Stored data entries:
▼

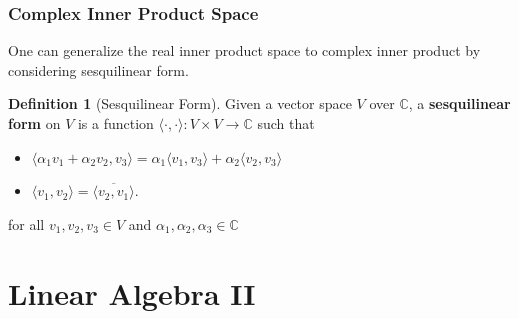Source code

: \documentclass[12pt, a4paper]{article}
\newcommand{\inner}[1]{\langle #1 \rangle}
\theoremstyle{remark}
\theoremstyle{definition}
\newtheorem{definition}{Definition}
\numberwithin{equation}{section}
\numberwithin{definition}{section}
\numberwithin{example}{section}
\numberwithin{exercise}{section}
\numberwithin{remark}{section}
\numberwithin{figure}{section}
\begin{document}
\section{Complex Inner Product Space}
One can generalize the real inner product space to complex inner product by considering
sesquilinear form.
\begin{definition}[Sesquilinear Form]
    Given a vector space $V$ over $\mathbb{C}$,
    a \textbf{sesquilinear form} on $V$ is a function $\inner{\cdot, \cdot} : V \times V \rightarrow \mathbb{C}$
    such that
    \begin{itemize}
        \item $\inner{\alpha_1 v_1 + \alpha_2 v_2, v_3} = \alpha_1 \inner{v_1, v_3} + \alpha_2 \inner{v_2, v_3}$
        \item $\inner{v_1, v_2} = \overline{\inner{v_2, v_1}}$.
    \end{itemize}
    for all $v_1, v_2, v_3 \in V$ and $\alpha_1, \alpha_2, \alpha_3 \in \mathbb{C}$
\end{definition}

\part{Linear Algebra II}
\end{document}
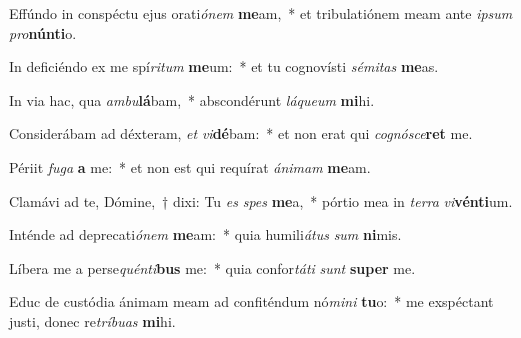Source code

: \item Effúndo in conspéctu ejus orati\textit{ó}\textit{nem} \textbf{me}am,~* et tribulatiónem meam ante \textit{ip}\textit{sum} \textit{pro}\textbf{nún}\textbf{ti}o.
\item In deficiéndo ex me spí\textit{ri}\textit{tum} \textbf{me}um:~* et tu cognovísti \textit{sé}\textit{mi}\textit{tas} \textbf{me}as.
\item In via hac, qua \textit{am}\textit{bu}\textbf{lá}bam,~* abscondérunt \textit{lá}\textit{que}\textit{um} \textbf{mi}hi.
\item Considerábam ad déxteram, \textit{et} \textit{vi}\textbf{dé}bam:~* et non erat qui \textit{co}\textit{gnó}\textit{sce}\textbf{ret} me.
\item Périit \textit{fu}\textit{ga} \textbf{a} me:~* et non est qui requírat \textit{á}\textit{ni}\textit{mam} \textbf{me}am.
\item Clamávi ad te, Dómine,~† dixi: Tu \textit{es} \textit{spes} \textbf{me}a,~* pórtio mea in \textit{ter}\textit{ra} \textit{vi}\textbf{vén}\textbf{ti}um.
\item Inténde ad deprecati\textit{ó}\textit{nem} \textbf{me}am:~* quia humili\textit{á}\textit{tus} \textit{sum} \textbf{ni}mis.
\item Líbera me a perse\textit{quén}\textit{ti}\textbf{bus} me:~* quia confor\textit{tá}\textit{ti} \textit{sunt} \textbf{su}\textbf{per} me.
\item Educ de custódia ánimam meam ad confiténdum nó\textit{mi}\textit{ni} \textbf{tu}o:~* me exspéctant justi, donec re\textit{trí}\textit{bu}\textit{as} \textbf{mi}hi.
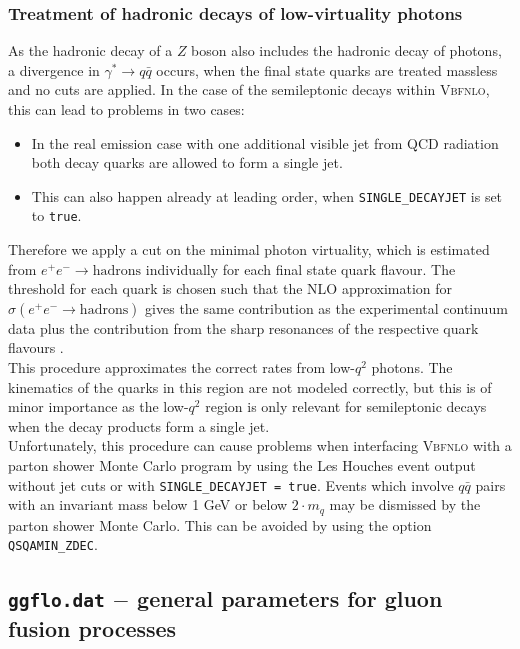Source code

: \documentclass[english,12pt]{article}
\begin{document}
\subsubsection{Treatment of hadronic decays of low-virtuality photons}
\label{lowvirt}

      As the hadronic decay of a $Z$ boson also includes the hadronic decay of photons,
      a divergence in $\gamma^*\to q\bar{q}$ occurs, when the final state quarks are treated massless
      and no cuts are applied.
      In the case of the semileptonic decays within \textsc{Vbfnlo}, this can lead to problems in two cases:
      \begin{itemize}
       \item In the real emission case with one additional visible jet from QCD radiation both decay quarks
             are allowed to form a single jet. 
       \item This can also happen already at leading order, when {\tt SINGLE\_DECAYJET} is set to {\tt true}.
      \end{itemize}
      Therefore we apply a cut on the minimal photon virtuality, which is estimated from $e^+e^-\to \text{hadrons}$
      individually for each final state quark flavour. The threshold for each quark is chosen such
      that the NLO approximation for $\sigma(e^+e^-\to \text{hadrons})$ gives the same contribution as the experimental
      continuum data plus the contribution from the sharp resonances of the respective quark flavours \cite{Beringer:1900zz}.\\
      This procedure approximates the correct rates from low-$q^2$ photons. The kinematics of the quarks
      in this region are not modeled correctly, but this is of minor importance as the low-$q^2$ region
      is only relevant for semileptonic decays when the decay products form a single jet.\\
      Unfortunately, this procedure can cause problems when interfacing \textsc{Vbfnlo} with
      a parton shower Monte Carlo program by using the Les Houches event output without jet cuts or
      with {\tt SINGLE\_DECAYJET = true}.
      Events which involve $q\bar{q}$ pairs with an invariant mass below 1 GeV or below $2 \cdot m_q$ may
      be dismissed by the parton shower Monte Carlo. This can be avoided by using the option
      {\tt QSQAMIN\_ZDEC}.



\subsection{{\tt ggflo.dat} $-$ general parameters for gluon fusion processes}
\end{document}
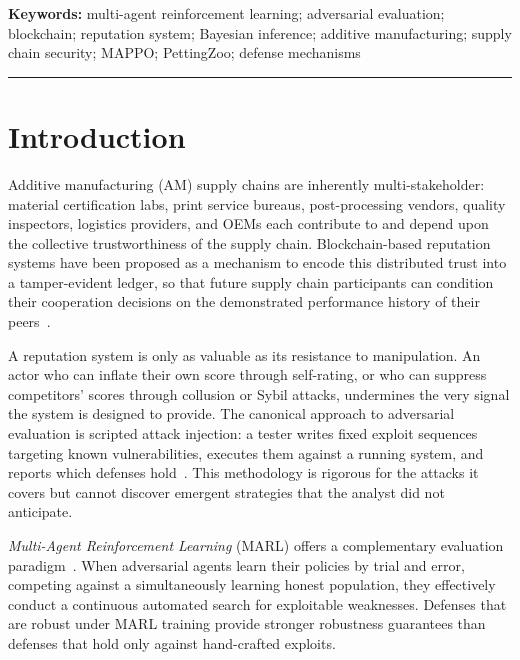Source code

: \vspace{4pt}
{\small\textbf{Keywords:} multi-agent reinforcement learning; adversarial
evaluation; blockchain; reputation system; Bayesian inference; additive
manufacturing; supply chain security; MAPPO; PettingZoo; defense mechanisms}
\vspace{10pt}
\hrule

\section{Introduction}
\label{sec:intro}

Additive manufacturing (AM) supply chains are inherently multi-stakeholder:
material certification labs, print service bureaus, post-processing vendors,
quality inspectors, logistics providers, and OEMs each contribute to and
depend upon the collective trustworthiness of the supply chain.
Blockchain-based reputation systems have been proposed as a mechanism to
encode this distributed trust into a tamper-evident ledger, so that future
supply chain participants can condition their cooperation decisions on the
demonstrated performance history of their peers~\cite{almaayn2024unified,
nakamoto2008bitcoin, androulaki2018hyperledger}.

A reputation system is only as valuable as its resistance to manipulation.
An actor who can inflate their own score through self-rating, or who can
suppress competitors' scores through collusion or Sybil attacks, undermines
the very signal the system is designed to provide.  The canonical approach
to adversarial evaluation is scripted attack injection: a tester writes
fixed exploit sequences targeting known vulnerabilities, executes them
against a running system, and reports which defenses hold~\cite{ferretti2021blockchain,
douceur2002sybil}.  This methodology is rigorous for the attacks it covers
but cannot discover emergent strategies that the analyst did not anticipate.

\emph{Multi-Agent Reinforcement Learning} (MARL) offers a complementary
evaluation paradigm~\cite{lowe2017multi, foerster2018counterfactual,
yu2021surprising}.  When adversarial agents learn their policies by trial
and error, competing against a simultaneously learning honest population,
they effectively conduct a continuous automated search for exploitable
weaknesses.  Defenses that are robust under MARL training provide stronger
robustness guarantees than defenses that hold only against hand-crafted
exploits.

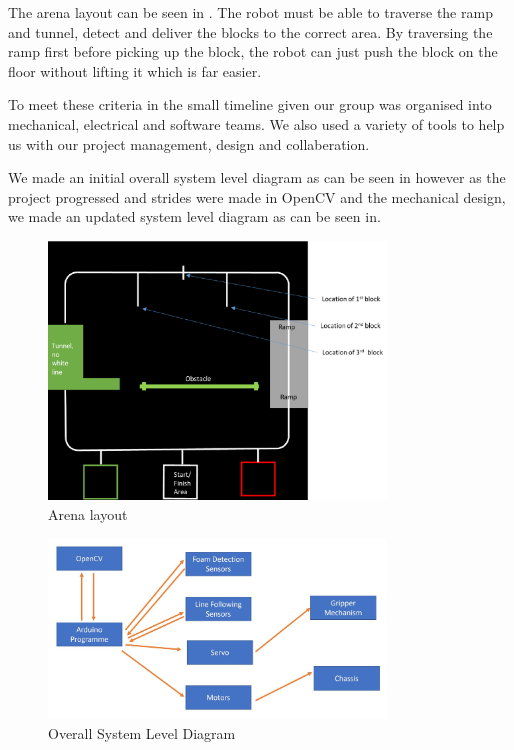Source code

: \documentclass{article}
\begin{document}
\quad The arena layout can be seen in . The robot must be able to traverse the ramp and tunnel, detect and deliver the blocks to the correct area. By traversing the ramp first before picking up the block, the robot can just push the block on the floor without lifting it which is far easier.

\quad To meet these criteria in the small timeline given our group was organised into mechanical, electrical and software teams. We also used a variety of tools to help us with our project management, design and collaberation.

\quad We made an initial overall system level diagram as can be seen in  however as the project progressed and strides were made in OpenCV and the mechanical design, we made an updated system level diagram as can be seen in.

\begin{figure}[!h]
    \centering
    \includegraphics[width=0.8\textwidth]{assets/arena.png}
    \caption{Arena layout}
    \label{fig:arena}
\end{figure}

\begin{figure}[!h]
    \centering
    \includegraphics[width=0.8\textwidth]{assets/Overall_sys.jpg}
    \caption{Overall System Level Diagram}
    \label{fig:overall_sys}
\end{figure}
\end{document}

▲

▶ _AIM OF THE TASK_: Starting with the top line, write out all the data above exactly; keep the pictures out.

▶ _WRITTEN ANSWER_:
Source code

: \documentclass[12pt, a4paper]{article}
\newcommand{\inner}[1]{\langle #1 \rangle}
\theoremstyle{remark}
\theoremstyle{definition}
\newtheorem{definition}{Definition}
\numberwithin{equation}{section}
\numberwithin{definition}{section}
\numberwithin{example}{section}
\numberwithin{exercise}{section}
\numberwithin{remark}{section}
\numberwithin{figure}{section}
\begin{document}
\section{Complex Inner Product Space}
One can generalize the real inner product space to complex inner product by considering
sesquilinear form.
\begin{definition}[Sesquilinear Form]
    Given a vector space $V$ over $\mathbb{C}$,
    a \textbf{sesquilinear form} on $V$ is a function $\inner{\cdot, \cdot} : V \times V \rightarrow \mathbb{C}$
    such that
    \begin{itemize}
        \item $\inner{\alpha_1 v_1 + \alpha_2 v_2, v_3} = \alpha_1 \inner{v_1, v_3} + \alpha_2 \inner{v_2, v_3}$
        \item $\inner{v_1, v_2} = \overline{\inner{v_2, v_1}}$.
    \end{itemize}
    for all $v_1, v_2, v_3 \in V$ and $\alpha_1, \alpha_2, \alpha_3 \in \mathbb{C}$
\end{definition}

\part{Linear Algebra II}
\end{document}
Source code

: \item Effúndo in conspéctu ejus orati\textit{ó}\textit{nem} \textbf{me}am,~* et tribulatiónem meam ante \textit{ip}\textit{sum} \textit{pro}\textbf{nún}\textbf{ti}o.
\item In deficiéndo ex me spí\textit{ri}\textit{tum} \textbf{me}um:~* et tu cognovísti \textit{sé}\textit{mi}\textit{tas} \textbf{me}as.
\item In via hac, qua \textit{am}\textit{bu}\textbf{lá}bam,~* abscondérunt \textit{lá}\textit{que}\textit{um} \textbf{mi}hi.
\item Considerábam ad déxteram, \textit{et} \textit{vi}\textbf{dé}bam:~* et non erat qui \textit{co}\textit{gnó}\textit{sce}\textbf{ret} me.
\item Périit \textit{fu}\textit{ga} \textbf{a} me:~* et non est qui requírat \textit{á}\textit{ni}\textit{mam} \textbf{me}am.
\item Clamávi ad te, Dómine,~† dixi: Tu \textit{es} \textit{spes} \textbf{me}a,~* pórtio mea in \textit{ter}\textit{ra} \textit{vi}\textbf{vén}\textbf{ti}um.
\item Inténde ad deprecati\textit{ó}\textit{nem} \textbf{me}am:~* quia humili\textit{á}\textit{tus} \textit{sum} \textbf{ni}mis.
\item Líbera me a perse\textit{quén}\textit{ti}\textbf{bus} me:~* quia confor\textit{tá}\textit{ti} \textit{sunt} \textbf{su}\textbf{per} me.
\item Educ de custódia ánimam meam ad confiténdum nó\textit{mi}\textit{ni} \textbf{tu}o:~* me exspéctant justi, donec re\textit{trí}\textit{bu}\textit{as} \textbf{mi}hi.
Source code

: \documentclass[english,12pt]{article}
\begin{document}
\subsubsection{Treatment of hadronic decays of low-virtuality photons}
\label{lowvirt}

      As the hadronic decay of a $Z$ boson also includes the hadronic decay of photons,
      a divergence in $\gamma^*\to q\bar{q}$ occurs, when the final state quarks are treated massless
      and no cuts are applied.
      In the case of the semileptonic decays within \textsc{Vbfnlo}, this can lead to problems in two cases:
      \begin{itemize}
       \item In the real emission case with one additional visible jet from QCD radiation both decay quarks
             are allowed to form a single jet. 
       \item This can also happen already at leading order, when {\tt SINGLE\_DECAYJET} is set to {\tt true}.
      \end{itemize}
      Therefore we apply a cut on the minimal photon virtuality, which is estimated from $e^+e^-\to \text{hadrons}$
      individually for each final state quark flavour. The threshold for each quark is chosen such
      that the NLO approximation for $\sigma(e^+e^-\to \text{hadrons})$ gives the same contribution as the experimental
      continuum data plus the contribution from the sharp resonances of the respective quark flavours \cite{Beringer:1900zz}.\\
      This procedure approximates the correct rates from low-$q^2$ photons. The kinematics of the quarks
      in this region are not modeled correctly, but this is of minor importance as the low-$q^2$ region
      is only relevant for semileptonic decays when the decay products form a single jet.\\
      Unfortunately, this procedure can cause problems when interfacing \textsc{Vbfnlo} with
      a parton shower Monte Carlo program by using the Les Houches event output without jet cuts or
      with {\tt SINGLE\_DECAYJET = true}.
      Events which involve $q\bar{q}$ pairs with an invariant mass below 1 GeV or below $2 \cdot m_q$ may
      be dismissed by the parton shower Monte Carlo. This can be avoided by using the option
      {\tt QSQAMIN\_ZDEC}.



\subsection{{\tt ggflo.dat} $-$ general parameters for gluon fusion processes}
\end{document}
Source code

: \vspace{4pt}
{\small\textbf{Keywords:} multi-agent reinforcement learning; adversarial
evaluation; blockchain; reputation system; Bayesian inference; additive
manufacturing; supply chain security; MAPPO; PettingZoo; defense mechanisms}
\vspace{10pt}
\hrule

\section{Introduction}
\label{sec:intro}

Additive manufacturing (AM) supply chains are inherently multi-stakeholder:
material certification labs, print service bureaus, post-processing vendors,
quality inspectors, logistics providers, and OEMs each contribute to and
depend upon the collective trustworthiness of the supply chain.
Blockchain-based reputation systems have been proposed as a mechanism to
encode this distributed trust into a tamper-evident ledger, so that future
supply chain participants can condition their cooperation decisions on the
demonstrated performance history of their peers~\cite{almaayn2024unified,
nakamoto2008bitcoin, androulaki2018hyperledger}.

A reputation system is only as valuable as its resistance to manipulation.
An actor who can inflate their own score through self-rating, or who can
suppress competitors' scores through collusion or Sybil attacks, undermines
the very signal the system is designed to provide.  The canonical approach
to adversarial evaluation is scripted attack injection: a tester writes
fixed exploit sequences targeting known vulnerabilities, executes them
against a running system, and reports which defenses hold~\cite{ferretti2021blockchain,
douceur2002sybil}.  This methodology is rigorous for the attacks it covers
but cannot discover emergent strategies that the analyst did not anticipate.

\emph{Multi-Agent Reinforcement Learning} (MARL) offers a complementary
evaluation paradigm~\cite{lowe2017multi, foerster2018counterfactual,
yu2021surprising}.  When adversarial agents learn their policies by trial
and error, competing against a simultaneously learning honest population,
they effectively conduct a continuous automated search for exploitable
weaknesses.  Defenses that are robust under MARL training provide stronger
robustness guarantees than defenses that hold only against hand-crafted
exploits.

Source code

: \documentclass{article}
\begin{document}
\quad The arena layout can be seen in . The robot must be able to traverse the ramp and tunnel, detect and deliver the blocks to the correct area. By traversing the ramp first before picking up the block, the robot can just push the block on the floor without lifting it which is far easier.

\quad To meet these criteria in the small timeline given our group was organised into mechanical, electrical and software teams. We also used a variety of tools to help us with our project management, design and collaberation.

\quad We made an initial overall system level diagram as can be seen in  however as the project progressed and strides were made in OpenCV and the mechanical design, we made an updated system level diagram as can be seen in.

\begin{figure}[!h]
    \centering
    \includegraphics[width=0.8\textwidth]{assets/arena.png}
    \caption{Arena layout}
    \label{fig:arena}
\end{figure}

\begin{figure}[!h]
    \centering
    \includegraphics[width=0.8\textwidth]{assets/Overall_sys.jpg}
    \caption{Overall System Level Diagram}
    \label{fig:overall_sys}
\end{figure}
\end{document}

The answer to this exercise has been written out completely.